В конце года появилась Елена. Она была подурневшей, полной и очень тихой. Понятно было, что ей что-то нужно.
Она мирно осмотрела комнату, которую он тогда снимал, и неожиданно похвалила ее. Мол, светло, уютно.
– А у нас такой ужас, – прошептала она. – Папа умер, Мариночка постоянно болеет. Спит на кухне, там сыро, плесень… Спасибо за деньги, Миша. Ты много присылаешь, я покупаю ей фрукты… Вот только плесень в этой кухне.
Можно было потянуть время, поиздеваться хоть немножко, но и это было не в его характере.

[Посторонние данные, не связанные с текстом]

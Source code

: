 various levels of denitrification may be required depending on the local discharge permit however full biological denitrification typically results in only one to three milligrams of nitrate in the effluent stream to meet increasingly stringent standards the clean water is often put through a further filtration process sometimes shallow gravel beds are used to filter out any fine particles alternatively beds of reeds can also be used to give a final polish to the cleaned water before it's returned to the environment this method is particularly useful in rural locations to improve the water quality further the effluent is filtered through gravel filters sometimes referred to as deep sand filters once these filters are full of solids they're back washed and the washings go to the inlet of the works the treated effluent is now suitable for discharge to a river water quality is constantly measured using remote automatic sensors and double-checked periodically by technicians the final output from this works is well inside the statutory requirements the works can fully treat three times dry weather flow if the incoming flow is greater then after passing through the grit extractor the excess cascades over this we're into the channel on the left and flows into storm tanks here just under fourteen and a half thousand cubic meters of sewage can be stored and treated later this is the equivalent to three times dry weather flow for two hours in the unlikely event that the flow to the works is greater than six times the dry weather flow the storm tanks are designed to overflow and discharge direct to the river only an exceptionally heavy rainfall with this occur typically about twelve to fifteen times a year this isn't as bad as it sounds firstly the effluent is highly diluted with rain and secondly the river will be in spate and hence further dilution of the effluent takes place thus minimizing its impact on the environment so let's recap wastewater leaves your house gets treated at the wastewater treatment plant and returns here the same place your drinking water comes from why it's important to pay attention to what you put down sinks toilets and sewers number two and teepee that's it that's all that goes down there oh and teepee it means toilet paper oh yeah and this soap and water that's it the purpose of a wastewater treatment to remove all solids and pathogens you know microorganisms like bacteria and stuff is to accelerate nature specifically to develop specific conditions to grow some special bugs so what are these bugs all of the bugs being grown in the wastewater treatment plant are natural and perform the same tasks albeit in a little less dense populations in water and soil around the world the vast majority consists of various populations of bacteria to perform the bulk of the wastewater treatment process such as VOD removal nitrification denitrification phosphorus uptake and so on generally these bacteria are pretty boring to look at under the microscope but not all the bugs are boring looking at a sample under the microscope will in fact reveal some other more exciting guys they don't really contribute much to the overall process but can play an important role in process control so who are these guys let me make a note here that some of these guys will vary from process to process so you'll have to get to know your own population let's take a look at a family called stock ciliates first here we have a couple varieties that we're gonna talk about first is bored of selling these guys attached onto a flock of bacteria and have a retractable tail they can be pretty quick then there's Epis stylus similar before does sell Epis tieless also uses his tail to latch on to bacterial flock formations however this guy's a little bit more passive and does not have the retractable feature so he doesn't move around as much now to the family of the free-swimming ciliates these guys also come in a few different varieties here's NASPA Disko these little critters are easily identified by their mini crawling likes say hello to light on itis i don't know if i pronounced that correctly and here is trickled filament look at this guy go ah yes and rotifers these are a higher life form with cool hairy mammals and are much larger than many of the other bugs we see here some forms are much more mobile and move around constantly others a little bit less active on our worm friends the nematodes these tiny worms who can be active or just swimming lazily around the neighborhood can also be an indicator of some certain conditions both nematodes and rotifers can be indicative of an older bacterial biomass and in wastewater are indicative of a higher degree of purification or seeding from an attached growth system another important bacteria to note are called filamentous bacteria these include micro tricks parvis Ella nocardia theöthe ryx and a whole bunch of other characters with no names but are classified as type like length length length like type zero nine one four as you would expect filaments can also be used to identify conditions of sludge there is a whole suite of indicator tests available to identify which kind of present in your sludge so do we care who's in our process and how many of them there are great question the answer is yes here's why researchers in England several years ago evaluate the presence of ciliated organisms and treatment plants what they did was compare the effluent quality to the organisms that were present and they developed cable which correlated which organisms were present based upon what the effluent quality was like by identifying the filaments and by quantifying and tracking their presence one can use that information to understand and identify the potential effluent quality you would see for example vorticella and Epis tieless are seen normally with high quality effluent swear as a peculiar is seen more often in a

– Давай я заберу ее! – сразу предложил он.
– Ну, как это… От матери забрать… Что люди скажут?
– Так я ее маме отправлю. Она на пенсию вышла, у нее садовый участок. Там знаешь какая клубника. И солнце! А людям скажешь, что ей московский климат не подходит.
– Он ей действительно не подходит. У нее крапивница.
– Ну вот. Тем более.
– Я подумаю, – сказала жена.
Оказалось, она беременна. Тот мужик был женат, на жилплощадь не претендовал, правда, и денег не давал. Это он потом уже развелся, когда понял, что за судебный процесс можно затеять. Сразу стал хорошим отцом, хорошим мужем, ходил на все суды, давал интервью в газеты…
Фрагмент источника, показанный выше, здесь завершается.